The emergence of moveable factories offers the potential to enable sustainable widespread modern manufacturing, particularly by local people in regions without manufacturing skills and infrastructures. By Dr Stephen Fox and Dr Mark Richardson.

Moveable factories can bring efficient, flexible production to many sectors and any location. For example, mobile crop-processing factories are used in Africa to maximise yields; mobile abattoirs are used in northern Europe to reduce transportation of live animals; mobile factories are widely used for packaging. Mobile factories are used to bring production processes such as roll-forming to construction sites, and mobile factories are used to bring the most advanced CNC manufacturing to remote locations in challenging environments such as Afghanistan.
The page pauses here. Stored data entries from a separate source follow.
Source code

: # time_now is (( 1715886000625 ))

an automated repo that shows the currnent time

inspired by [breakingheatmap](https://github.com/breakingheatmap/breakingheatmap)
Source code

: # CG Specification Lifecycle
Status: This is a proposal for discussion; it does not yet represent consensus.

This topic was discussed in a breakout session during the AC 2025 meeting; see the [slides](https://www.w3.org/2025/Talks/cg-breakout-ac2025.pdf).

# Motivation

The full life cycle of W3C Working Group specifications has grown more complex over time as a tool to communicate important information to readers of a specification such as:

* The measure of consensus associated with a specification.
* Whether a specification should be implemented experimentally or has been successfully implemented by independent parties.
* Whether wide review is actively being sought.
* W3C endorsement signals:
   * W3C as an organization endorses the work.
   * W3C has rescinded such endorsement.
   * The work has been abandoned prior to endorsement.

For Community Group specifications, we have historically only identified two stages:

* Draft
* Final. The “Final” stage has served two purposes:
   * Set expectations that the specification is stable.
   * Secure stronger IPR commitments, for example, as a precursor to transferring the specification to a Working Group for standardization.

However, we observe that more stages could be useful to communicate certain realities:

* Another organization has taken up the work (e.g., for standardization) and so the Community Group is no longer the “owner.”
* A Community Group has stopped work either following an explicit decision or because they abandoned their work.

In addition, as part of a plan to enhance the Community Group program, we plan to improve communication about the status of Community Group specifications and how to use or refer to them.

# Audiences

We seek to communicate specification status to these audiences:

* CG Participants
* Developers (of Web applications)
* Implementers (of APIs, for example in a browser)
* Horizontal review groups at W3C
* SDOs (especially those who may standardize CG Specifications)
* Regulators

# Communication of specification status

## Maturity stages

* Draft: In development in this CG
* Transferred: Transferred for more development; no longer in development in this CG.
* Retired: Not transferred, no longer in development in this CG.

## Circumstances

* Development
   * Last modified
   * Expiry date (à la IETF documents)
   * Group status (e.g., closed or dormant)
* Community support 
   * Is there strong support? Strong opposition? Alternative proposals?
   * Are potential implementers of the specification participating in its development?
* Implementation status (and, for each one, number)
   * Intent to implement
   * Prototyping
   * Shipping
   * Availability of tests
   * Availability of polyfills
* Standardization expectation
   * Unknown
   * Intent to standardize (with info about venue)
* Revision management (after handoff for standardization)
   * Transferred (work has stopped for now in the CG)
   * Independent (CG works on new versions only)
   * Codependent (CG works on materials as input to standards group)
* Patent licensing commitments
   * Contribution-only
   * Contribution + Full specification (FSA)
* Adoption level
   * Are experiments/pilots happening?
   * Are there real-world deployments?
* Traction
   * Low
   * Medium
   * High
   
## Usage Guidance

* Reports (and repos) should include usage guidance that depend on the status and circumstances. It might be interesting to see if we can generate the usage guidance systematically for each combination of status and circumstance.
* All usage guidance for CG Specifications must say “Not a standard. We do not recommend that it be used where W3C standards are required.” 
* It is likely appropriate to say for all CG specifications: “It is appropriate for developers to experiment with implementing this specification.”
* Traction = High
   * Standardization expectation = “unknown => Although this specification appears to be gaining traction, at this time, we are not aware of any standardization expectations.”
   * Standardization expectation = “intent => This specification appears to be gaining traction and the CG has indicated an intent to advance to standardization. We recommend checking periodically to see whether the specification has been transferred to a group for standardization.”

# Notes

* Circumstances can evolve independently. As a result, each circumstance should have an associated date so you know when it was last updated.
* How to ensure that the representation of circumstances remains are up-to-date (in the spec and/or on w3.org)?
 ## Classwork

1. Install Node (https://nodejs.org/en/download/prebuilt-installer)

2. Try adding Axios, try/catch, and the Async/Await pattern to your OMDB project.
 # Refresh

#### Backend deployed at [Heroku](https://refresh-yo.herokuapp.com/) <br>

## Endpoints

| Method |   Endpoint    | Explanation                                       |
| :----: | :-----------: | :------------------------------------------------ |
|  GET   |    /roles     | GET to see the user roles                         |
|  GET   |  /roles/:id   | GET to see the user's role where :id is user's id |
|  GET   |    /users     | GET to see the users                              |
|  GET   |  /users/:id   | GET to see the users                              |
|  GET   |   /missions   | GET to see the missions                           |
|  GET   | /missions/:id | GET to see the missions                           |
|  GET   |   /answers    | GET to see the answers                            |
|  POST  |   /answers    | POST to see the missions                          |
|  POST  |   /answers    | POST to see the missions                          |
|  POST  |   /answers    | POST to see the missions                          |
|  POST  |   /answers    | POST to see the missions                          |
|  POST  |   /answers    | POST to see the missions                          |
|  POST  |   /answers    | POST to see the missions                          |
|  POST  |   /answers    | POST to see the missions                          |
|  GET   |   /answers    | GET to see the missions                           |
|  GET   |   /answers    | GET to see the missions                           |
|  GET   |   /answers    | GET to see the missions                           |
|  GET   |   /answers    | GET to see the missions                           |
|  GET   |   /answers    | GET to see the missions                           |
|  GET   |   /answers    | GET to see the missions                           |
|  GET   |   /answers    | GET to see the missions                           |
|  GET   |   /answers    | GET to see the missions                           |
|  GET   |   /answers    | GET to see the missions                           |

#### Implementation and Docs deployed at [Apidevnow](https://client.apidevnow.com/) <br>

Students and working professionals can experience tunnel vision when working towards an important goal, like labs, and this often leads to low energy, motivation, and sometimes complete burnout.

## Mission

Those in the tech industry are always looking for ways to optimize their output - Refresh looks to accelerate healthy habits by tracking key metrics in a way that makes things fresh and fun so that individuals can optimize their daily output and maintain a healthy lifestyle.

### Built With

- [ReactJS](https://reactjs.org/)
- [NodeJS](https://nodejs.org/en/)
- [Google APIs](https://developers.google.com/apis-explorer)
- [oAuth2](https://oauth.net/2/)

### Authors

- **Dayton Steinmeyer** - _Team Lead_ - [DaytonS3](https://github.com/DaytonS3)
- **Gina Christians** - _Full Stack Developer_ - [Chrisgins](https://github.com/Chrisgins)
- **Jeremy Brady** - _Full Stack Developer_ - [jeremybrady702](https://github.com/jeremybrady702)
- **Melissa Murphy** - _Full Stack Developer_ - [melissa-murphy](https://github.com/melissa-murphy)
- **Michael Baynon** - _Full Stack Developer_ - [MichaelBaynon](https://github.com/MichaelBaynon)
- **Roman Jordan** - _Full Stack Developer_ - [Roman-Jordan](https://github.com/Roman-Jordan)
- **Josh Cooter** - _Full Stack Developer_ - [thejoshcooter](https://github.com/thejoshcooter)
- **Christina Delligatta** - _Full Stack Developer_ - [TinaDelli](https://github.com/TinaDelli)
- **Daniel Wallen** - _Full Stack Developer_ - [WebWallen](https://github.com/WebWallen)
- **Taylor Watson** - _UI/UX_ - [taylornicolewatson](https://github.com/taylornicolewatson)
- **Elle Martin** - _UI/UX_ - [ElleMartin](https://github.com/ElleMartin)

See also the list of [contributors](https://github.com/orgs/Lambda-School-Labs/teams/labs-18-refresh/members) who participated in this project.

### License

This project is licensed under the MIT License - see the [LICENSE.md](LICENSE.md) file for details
This article explains how movable factories add value, and how they can be used to meet some big Australian challenges, such as the tyranny of distance and creating manufacturing jobs outside metropolitan areas. The article is based on 10 years of international research and a preliminary study recently carried out in Australia.

Making value

Moveable factories add value when it is counterproductive to centralise production. For example, when mangos and other bulky crops are collected and transported to a distant factory, valueless air often takes up load volumes. So, value can be added by processing big fruit locally. This use of mobile factories also increases yields because harvesting and processing can be done incrementally as crops become ready to harvest. Also, local crop-processing with moveable factories can reduce the costs of multiple handling, crop damage, and other post-harvest losses.

Similarly, valueless air gets transported when livestock are transported to distant abattoirs, alongside the increased chance of animal injuries and shipping fever, which all have cost implications. By contrast, moveable abattoirs can reduce these costs by bringing livestock processing, including packaging, to where the livestock are.

When beer needs to be canned and wine needs to be bottled, mobile factories can reduce bulk transportation to distant packaging plants. Instead, breweries and vineyards have much more control over the timing and scope of canning and bottling. Similarly, farms can have a lot more control over the packaging of dairy products.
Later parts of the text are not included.